[Source records]

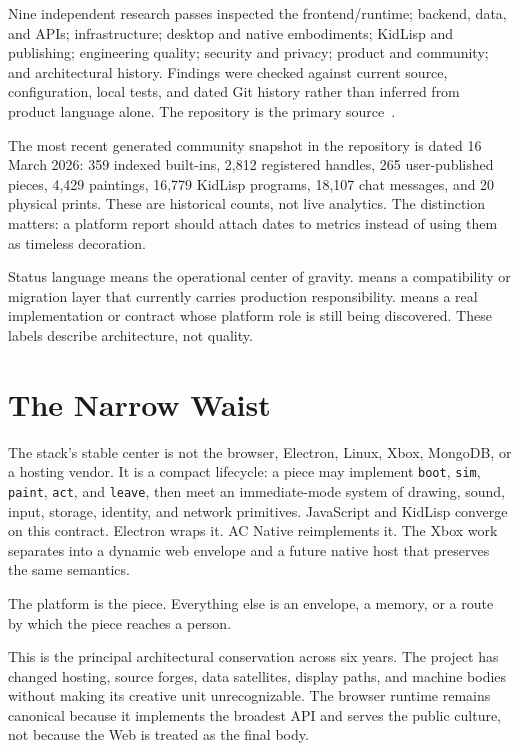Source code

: \documentclass[10pt,letterpaper,twocolumn]{article}
\begin{document}
Nine independent research passes inspected the frontend/runtime; backend, data, and APIs; infrastructure; desktop and native embodiments; KidLisp and publishing; engineering quality; security and privacy; product and community; and architectural history. Findings were checked against current source, configuration, local tests, and dated Git history rather than inferred from product language alone. The repository is the primary source~\citep{acrepo2026}.

The most recent generated community snapshot in the repository is dated 16 March 2026: 359 indexed built-ins, 2,812 registered handles, 265 user-published pieces, 4,429 paintings, 16,779 KidLisp programs, 18,107 chat messages, and 20 physical prints. These are historical counts, not live analytics. The distinction matters: a platform report should attach dates to metrics instead of using them as timeless decoration.

\begin{stackfinding}{Status language}
\canonical{} means the operational center of gravity. \transitional{} means a compatibility or migration layer that currently carries production responsibility. \experimental{} means a real implementation or contract whose platform role is still being discovered. These labels describe architecture, not quality.
\end{stackfinding}

\section{The Narrow Waist}

The stack's stable center is not the browser, Electron, Linux, Xbox, MongoDB, or a hosting vendor. It is a compact lifecycle: a piece may implement \texttt{boot}, \texttt{sim}, \texttt{paint}, \texttt{act}, and \texttt{leave}, then meet an immediate-mode system of drawing, sound, input, storage, identity, and network primitives. JavaScript and KidLisp converge on this contract. Electron wraps it. AC Native reimplements it. The Xbox work separates into a dynamic web envelope and a future native host that preserves the same semantics.

\begin{stackpull}
The platform is the piece. Everything else is an envelope, a memory, or a route by which the piece reaches a person.
\end{stackpull}

This is the principal architectural conservation across six years. The project has changed hosting, source forges, data satellites, display paths, and machine bodies without making its creative unit unrecognizable. The browser runtime remains canonical because it implements the broadest API and serves the public culture, not because the Web is treated as the final body.
\end{document}

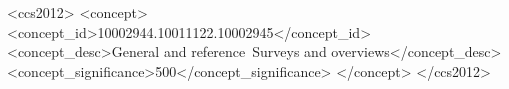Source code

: 
\begin{CCSXML}
    <ccs2012>
    <concept>
        <concept_id>10002944.10011122.10002945</concept_id>
        <concept_desc>General and reference~Surveys and overviews</concept_desc>
        <concept_significance>500</concept_significance>
    </concept>
    </ccs2012>
\end{CCSXML}


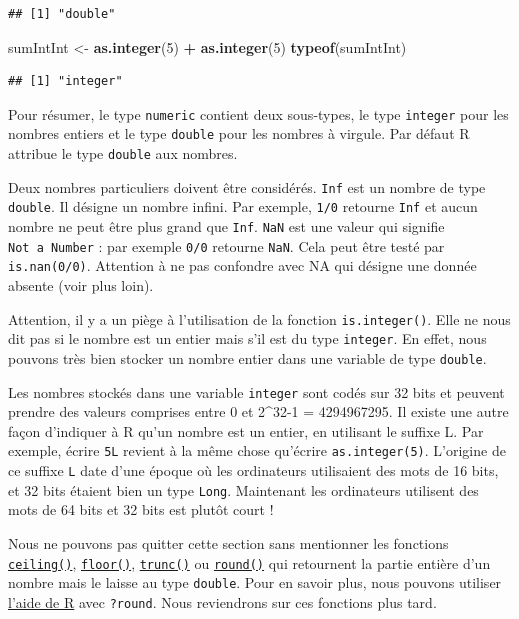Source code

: \documentclass[
]{book}
\newenvironment{Shaded}{\begin{snugshade}}{\end{snugshade}}
\newcommand{\DecValTok}[1]{\textcolor[rgb]{0.00,0.00,0.81}{#1}}
\newcommand{\KeywordTok}[1]{\textcolor[rgb]{0.13,0.29,0.53}{\textbf{#1}}}
\newcommand{\NormalTok}[1]{#1}
\newcommand{\OperatorTok}[1]{\textcolor[rgb]{0.81,0.36,0.00}{\textbf{#1}}}
\newcommand{\StringTok}[1]{\textcolor[rgb]{0.31,0.60,0.02}{#1}}
\begin{document}
\begin{verbatim}
## [1] "double"
\end{verbatim}

\begin{Shaded}
\begin{Highlighting}[]
\NormalTok{sumIntInt <-}\StringTok{ }\KeywordTok{as.integer}\NormalTok{(}\DecValTok{5}\NormalTok{) }\OperatorTok{+}\StringTok{ }\KeywordTok{as.integer}\NormalTok{(}\DecValTok{5}\NormalTok{)}
\KeywordTok{typeof}\NormalTok{(sumIntInt)}
\end{Highlighting}
\end{Shaded}

\begin{verbatim}
## [1] "integer"
\end{verbatim}

Pour résumer, le type \texttt{numeric} contient deux sous-types, le type \texttt{integer} pour les nombres entiers et le type \texttt{double} pour les nombres à virgule. Par défaut R attribue le type \texttt{double} aux nombres.

Deux nombres particuliers doivent être considérés. \texttt{Inf} est un nombre de type \texttt{double}. Il désigne un nombre infini. Par exemple, \texttt{1/0} retourne \texttt{Inf} et aucun nombre ne peut être plus grand que \texttt{Inf}. \texttt{NaN} est une valeur qui signifie \texttt{Not\ a\ Number} : par exemple \texttt{0/0} retourne \texttt{NaN}. Cela peut être testé par \texttt{is.nan(0/0)}. Attention à ne pas confondre avec NA qui désigne une donnée absente (voir plus loin).

Attention, il y a un piège à l'utilisation de la fonction \texttt{is.integer()}. Elle ne nous dit pas si le nombre est un entier mais s'il est du type \texttt{integer}. En effet, nous pouvons très bien stocker un nombre entier dans une variable de type \texttt{double}.

Les nombres stockés dans une variable \texttt{integer} sont codés sur 32 bits et peuvent prendre des valeurs comprises entre 0 et 2\^{}32-1 = 4294967295. Il existe une autre façon d'indiquer à R qu'un nombre est un entier, en utilisant le suffixe L. Par exemple, écrire \texttt{5L} revient à la même chose qu'écrire \texttt{as.integer(5)}. L'origine de ce suffixe \texttt{L} date d'une époque où les ordinateurs utilisaient des mots de 16 bits, et 32 bits étaient bien un type \texttt{Long}. Maintenant les ordinateurs utilisent des mots de 64 bits et 32 bits est plutôt court !

Nous ne pouvons pas quitter cette section sans mentionner les fonctions \protect\hyperlink{l015round}{\texttt{ceiling()}}, \protect\hyperlink{l015round}{\texttt{floor()}}, \protect\hyperlink{l015round}{\texttt{trunc()}} ou \protect\hyperlink{l015round}{\texttt{round()}} qui retournent la partie entière d'un nombre mais le laisse au type \texttt{double}. Pour en savoir plus, nous pouvons utiliser \protect\hyperlink{l015help}{l'aide de R} avec \texttt{?round}. Nous reviendrons sur ces fonctions plus tard.
\end{document}
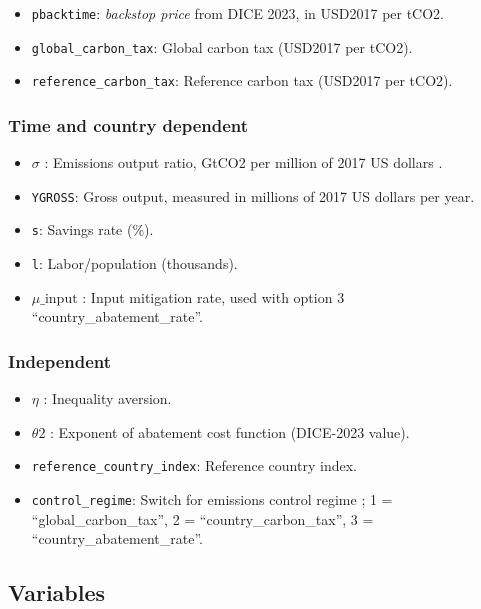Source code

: \documentclass[
]{article}
\providecommand{\tightlist}{%
  \setlength{\itemsep}{0pt}\setlength{\parskip}{0pt}}
\begin{document}
\begin{itemize}
\tightlist
\item
  \texttt{pbacktime}: \emph{backstop price} from DICE 2023, in USD2017
  per tCO2.
\item
  \texttt{global\_carbon\_tax}: Global carbon tax (USD2017 per tCO2).
\item
  \texttt{reference\_carbon\_tax}: Reference carbon tax (USD2017 per tCO2).
\end{itemize}

\subsubsection{Time and country
dependent}\label{time-and-country-dependent}

\begin{itemize}
\tightlist
\item
  \(\sigma\) : Emissions output ratio, GtCO2 per million of 2017 US dollars .
\item
  \texttt{YGROSS}: Gross output, measured in millions of 2017 US dollars per year.
\item
  \texttt{s}: Savings rate (\%).
\item
  \texttt{l}: Labor/population (thousands).
\item
  \(\mu\_\text{input}\) : Input mitigation rate, used with option 3
  ``country\_abatement\_rate''.
\end{itemize}

\subsubsection{Independent}\label{independent}

\begin{itemize}
\tightlist
\item
  \(\eta\) : Inequality aversion.
\item
  \(\theta2\) : Exponent of abatement cost function (DICE-2023 value).
\item
  \texttt{reference\_country\_index}: Reference country index.
\item
  \texttt{control\_regime}: Switch for emissions control regime ; 1 =
  ``global\_carbon\_tax'', 2 = ``country\_carbon\_tax'', 3 =
  ``country\_abatement\_rate''.
\end{itemize}

\subsection{Variables}\label{variables}
\end{document}
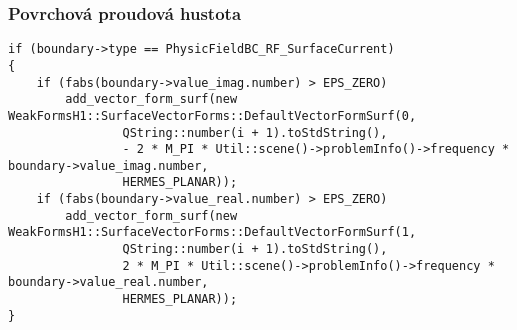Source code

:\subsubsection*{Povrchová proudová hustota}
\begin{verbatim}
if (boundary->type == PhysicFieldBC_RF_SurfaceCurrent)
{
    if (fabs(boundary->value_imag.number) > EPS_ZERO)
        add_vector_form_surf(new WeakFormsH1::SurfaceVectorForms::DefaultVectorFormSurf(0,
                QString::number(i + 1).toStdString(),
                - 2 * M_PI * Util::scene()->problemInfo()->frequency * boundary->value_imag.number,
                HERMES_PLANAR));
    if (fabs(boundary->value_real.number) > EPS_ZERO)
        add_vector_form_surf(new WeakFormsH1::SurfaceVectorForms::DefaultVectorFormSurf(1,
                QString::number(i + 1).toStdString(),
                2 * M_PI * Util::scene()->problemInfo()->frequency * boundary->value_real.number,
                HERMES_PLANAR));
}
\end{verbatim}

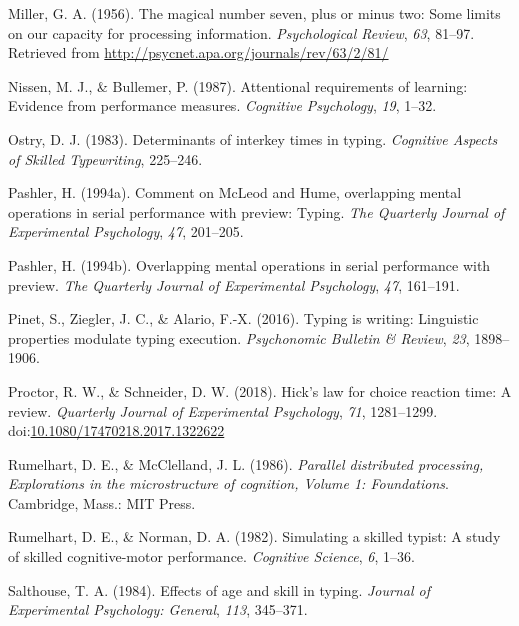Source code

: \documentclass[,man,floatsintext]{apa6}
\begin{document}
\leavevmode\hypertarget{ref-miller_magical_1956}{}%
Miller, G. A. (1956). The magical number seven, plus or minus two: Some limits on our capacity for processing information. \emph{Psychological Review}, \emph{63}, 81--97. Retrieved from \url{http://psycnet.apa.org/journals/rev/63/2/81/}

\leavevmode\hypertarget{ref-NissenAttentionalrequirementslearning1987}{}%
Nissen, M. J., \& Bullemer, P. (1987). Attentional requirements of learning: Evidence from performance measures. \emph{Cognitive Psychology}, \emph{19}, 1--32.

\leavevmode\hypertarget{ref-OstryDeterminantsinterkeytimes1983}{}%
Ostry, D. J. (1983). Determinants of interkey times in typing. \emph{Cognitive Aspects of Skilled Typewriting}, 225--246.

\leavevmode\hypertarget{ref-pashler_comment_1994}{}%
Pashler, H. (1994a). Comment on McLeod and Hume, overlapping mental operations in serial performance with preview: Typing. \emph{The Quarterly Journal of Experimental Psychology}, \emph{47}, 201--205.

\leavevmode\hypertarget{ref-pashler_overlapping_1994}{}%
Pashler, H. (1994b). Overlapping mental operations in serial performance with preview. \emph{The Quarterly Journal of Experimental Psychology}, \emph{47}, 161--191.

\leavevmode\hypertarget{ref-PinetTypingwritingLinguistic2016}{}%
Pinet, S., Ziegler, J. C., \& Alario, F.-X. (2016). Typing is writing: Linguistic properties modulate typing execution. \emph{Psychonomic Bulletin \& Review}, \emph{23}, 1898--1906.

\leavevmode\hypertarget{ref-proctor_hicks_2018}{}%
Proctor, R. W., \& Schneider, D. W. (2018). Hick's law for choice reaction time: A review. \emph{Quarterly Journal of Experimental Psychology}, \emph{71}, 1281--1299. doi:\href{https://doi.org/10.1080/17470218.2017.1322622}{10.1080/17470218.2017.1322622}

\leavevmode\hypertarget{ref-rumelhart_parallel_1986}{}%
Rumelhart, D. E., \& McClelland, J. L. (1986). \emph{Parallel distributed processing, Explorations in the microstructure of cognition, Volume 1: Foundations}. Cambridge, Mass.: MIT Press.

\leavevmode\hypertarget{ref-RumelhartSimulatingskilledtypist1982}{}%
Rumelhart, D. E., \& Norman, D. A. (1982). Simulating a skilled typist: A study of skilled cognitive-motor performance. \emph{Cognitive Science}, \emph{6}, 1--36.

\leavevmode\hypertarget{ref-salthouse_effects_1984}{}%
Salthouse, T. A. (1984). Effects of age and skill in typing. \emph{Journal of Experimental Psychology: General}, \emph{113}, 345--371.
\end{document}
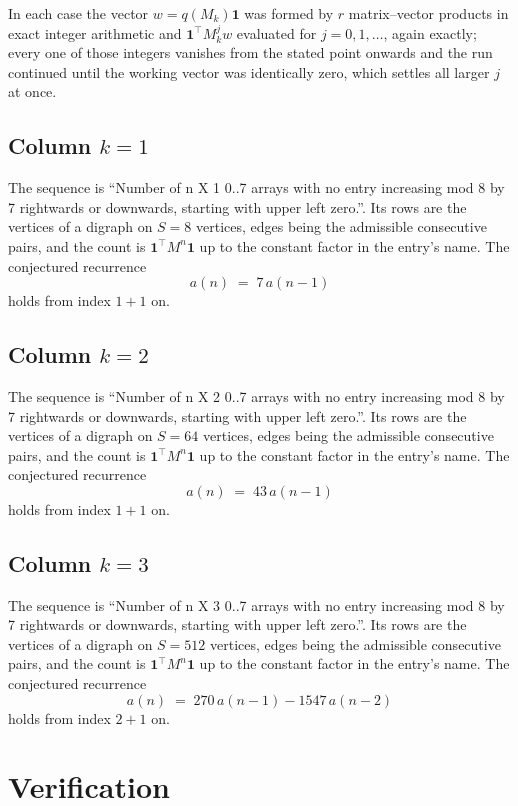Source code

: \documentclass[11pt,a4paper]{article}
\theoremstyle{plain}
\theoremstyle{definition}
\begin{document}
In each case the vector $w=q(M_k)\mathbf{1}$ was formed by $r$ matrix--vector products in
exact integer arithmetic and $\mathbf{1}^{\!\top}M_k^{j}w$ evaluated for $j=0,1,\dots$,
again exactly; every one of those integers vanishes from the stated point onwards and the run
continued until the working vector was identically zero, which settles all larger $j$ at once.

\subsection*{Column $k$$=1$}
The sequence is ``Number of n X 1 0..7 arrays with no entry increasing mod 8 by 7 rightwards or downwards, starting with upper left zero.''. Its rows are the vertices of a digraph on
$S=8$ vertices, edges being the admissible consecutive pairs, and the count is
$\mathbf{1}^{\!\top}M^{n}\mathbf{1}$ up to the constant factor in the entry's name.
The conjectured recurrence
\[
a(n)\;=\;7\,a(n-1)
\]
holds from index $1+1$ on.

\subsection*{Column $k$$=2$}
The sequence is ``Number of n X 2 0..7 arrays with no entry increasing mod 8 by 7 rightwards or downwards, starting with upper left zero.''. Its rows are the vertices of a digraph on
$S=64$ vertices, edges being the admissible consecutive pairs, and the count is
$\mathbf{1}^{\!\top}M^{n}\mathbf{1}$ up to the constant factor in the entry's name.
The conjectured recurrence
\[
a(n)\;=\;43\,a(n-1)
\]
holds from index $1+1$ on.

\subsection*{Column $k$$=3$}
The sequence is ``Number of n X 3 0..7 arrays with no entry increasing mod 8 by 7 rightwards or downwards, starting with upper left zero.''. Its rows are the vertices of a digraph on
$S=512$ vertices, edges being the admissible consecutive pairs, and the count is
$\mathbf{1}^{\!\top}M^{n}\mathbf{1}$ up to the constant factor in the entry's name.
The conjectured recurrence
\[
a(n)\;=\;270\,a(n-1) - 1547\,a(n-2)
\]
holds from index $2+1$ on.

\section{Verification}
\end{document}
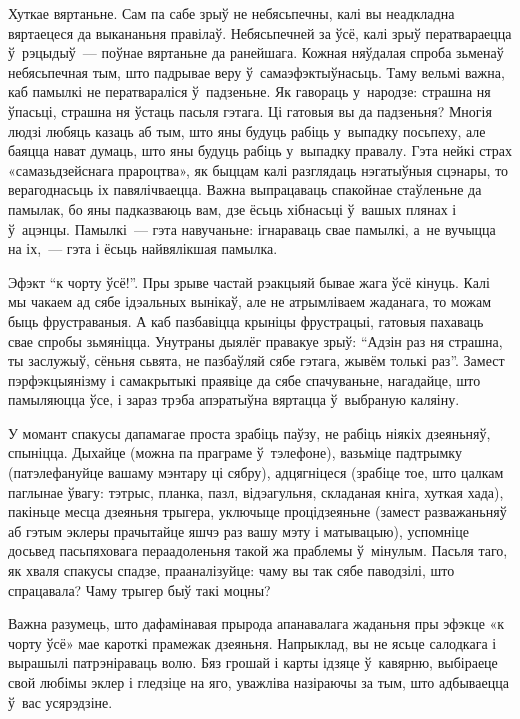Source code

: Хуткае вяртаньне. Сам па сабе зрыў не небясьпечны, калі вы неадкладна вяртаецеся да выкананьня правілаў. Небясьпечней за ўсё, калі зрыў ператвараецца ў~рэцыдыў~--- поўнае вяртаньне да ранейшага. Кожная няўдалая спроба зьменаў небясьпечная тым, што падрывае веру ў~самаэфэктыўнасьць. Таму вельмі важна, каб памылкі не ператвараліся ў~падзеньне. Як гавораць у~народзе: страшна ня ўпасьці, страшна ня ўстаць пасьля гэтага. Ці гатовыя вы да падзеньня? Многія людзі любяць казаць аб тым, што яны будуць рабіць у~выпадку посьпеху, але баяцца нават думаць, што яны будуць рабіць у~выпадку правалу. Гэта нейкі страх «самазьдзейснага прароцтва», як быццам калі разглядаць нэгатыўныя сцэнары, то верагоднасьць іх павялічваецца. Важна выпрацаваць спакойнае стаўленьне да памылак, бо яны падказваюць вам, дзе ёсьць хібнасьці ў~вашых плянах і ў~ацэнцы. Памылкі~--- гэта навучаньне: ігнараваць свае памылкі, а~не вучыцца на іх,~--- гэта і ёсьць найвялікшая памылка.

Эфэкт ``к чорту ўсё!''. Пры зрыве частай рэакцыяй бывае жага ўсё кінуць. Калі мы чакаем ад сябе ідэальных вынікаў, але не атрымліваем жаданага, то можам быць фрустраваныя. А каб пазбавіцца крыніцы фрустрацыі, гатовыя пахаваць свае спробы зьмяніцца. Унутраны дыялёг правакуе зрыў: ``Адзін раз ня страшна, ты заслужыў, сёньня сьвята, не пазбаўляй сябе гэтага, жывём толькі раз''. Замест пэрфэкцыянізму і самакрытыкі праявіце да сябе спачуваньне, нагадайце, што памыляюцца ўсе, і зараз трэба апэратыўна вяртацца ў~выбраную каляіну.

У момант спакусы дапамагае проста зрабіць паўзу, не рабіць ніякіх дзеяньняў, спыніцца. Дыхайце (можна па праграме ў~тэлефоне), вазьміце падтрымку (патэлефануйце вашаму мэнтару ці сябру), адцягніцеся (зрабіце тое, што цалкам паглынае ўвагу: тэтрыс, планка, пазл, відэагульня, складаная кніга, хуткая хада), пакіньце месца дзеяньня трыгера, уключыце процідзеяньне (замест разважаньняў аб гэтым эклеры прачытайце яшчэ раз вашу мэту і матывацыю), успомніце досьвед пасьпяховага пераадоленьня такой жа праблемы ў~мінулым. Пасьля таго, як хваля спакусы спадзе, прааналізуйце: чаму вы так сябе паводзілі, што спрацавала? Чаму трыгер быў такі моцны?

Важна разумець, што дафамінавая прырода апанавалага жаданьня пры эфэкце «к чорту ўсё» мае кароткі прамежак дзеяньня. Напрыклад, вы не ясьце салодкага і вырашылі патрэніраваць волю. Бяз грошай і карты ідзяце ў~кавярню, выбіраеце свой любімы эклер і гледзіце на яго, уважліва назіраючы за тым, што адбываецца ў~вас усярэдзіне.

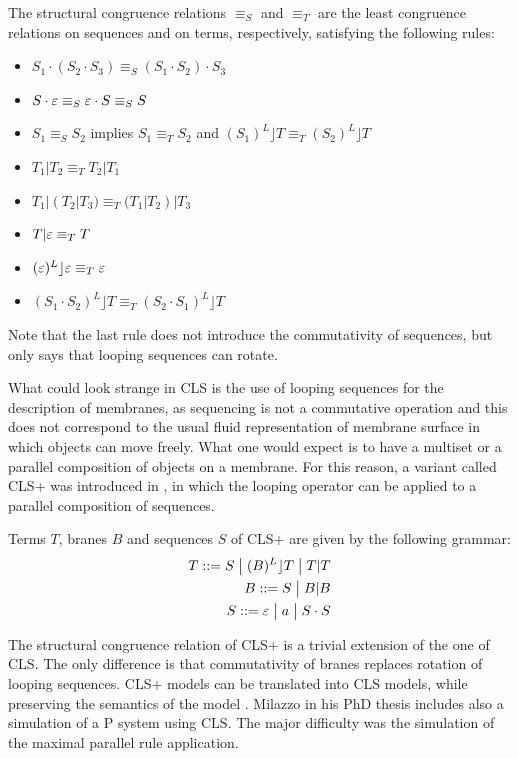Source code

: \begin{definition}
  The structural congruence relations $\equiv_S$ and $\equiv_T$ are the least congruence relations on sequences and on terms, respectively, satisfying the following rules:
  \begin{itemize}
    \item $S_1\cdot(S_2\cdot S_3)\equiv_S (S_1\cdot S_2)\cdot S_3$
    \item $S\cdot\varepsilon\equiv_S \varepsilon\cdot S\equiv_S S$
    \item $S_1\equiv_S S_2$ implies $S_1\equiv_T S_2$ and $(S_1)^L\rfloor T\equiv_T (S_2)^L\rfloor T$
    \item $T_1|T_2\equiv_T T_2|T_1$
    \item $T_1|(T_2|T_3)\equiv_T (T_1|T_2)|T_3$
    \item $T|\varepsilon\equiv_T T$
    \item $(\varepsilon)^L\rfloor\varepsilon\equiv_T\varepsilon$
    \item $(S_1\cdot S_2)^L\rfloor T\equiv_T (S_2\cdot S_1)^L\rfloor T$
  \end{itemize}
\end{definition}

Note that the last rule does not introduce the commutativity of sequences, but only says that looping sequences can rotate.

What could look strange in CLS is the use of looping sequences for the description of membranes, as sequencing is not a commutative operation and this does not correspond to the usual fluid representation of membrane surface in which objects can move freely. What one would expect is to have a multiset or a parallel composition of objects on a membrane. For this reason, a variant called CLS+ was introduced in \cite{Milazzo07CLS}, in which the looping operator can be applied
to a parallel composition of sequences.

\begin{definition}
  Terms $T$, branes $B$ and sequences $S$ of CLS+ are given by the following grammar:
  \begin{align*}
    T ::= S \;\big|\; (B)^L\rfloor T \;\big|\; T|T\\
    B ::= S \;\big|\; B|B\\
    S ::= \varepsilon \;\big|\; a \;\big|\; S\cdot S
  \end{align*}
\end{definition}

The structural congruence relation of CLS+ is a trivial extension of the one of CLS. The only difference is that commutativity of branes replaces rotation of looping sequences. CLS+ models can be translated into CLS models, while preserving the semantics of the model \cite{Barbuti07CLS}. Milazzo in his PhD thesis \cite{Milazzo07CLS} includes also a simulation of a P system using CLS. The major difficulty was the simulation of the maximal parallel rule application.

_Your instructions_:
Only lines holding the string "NormalTok" are wanted; gather each one from the entries above.

_Response_:
\newcommand{\NormalTok}[1]{#1}
\NormalTok{sumIntInt <-}\StringTok{ }\KeywordTok{as.integer}\NormalTok{(}\DecValTok{5}\NormalTok{) }\OperatorTok{+}\StringTok{ }\KeywordTok{as.integer}\NormalTok{(}\DecValTok{5}\NormalTok{)}
\KeywordTok{typeof}\NormalTok{(sumIntInt)}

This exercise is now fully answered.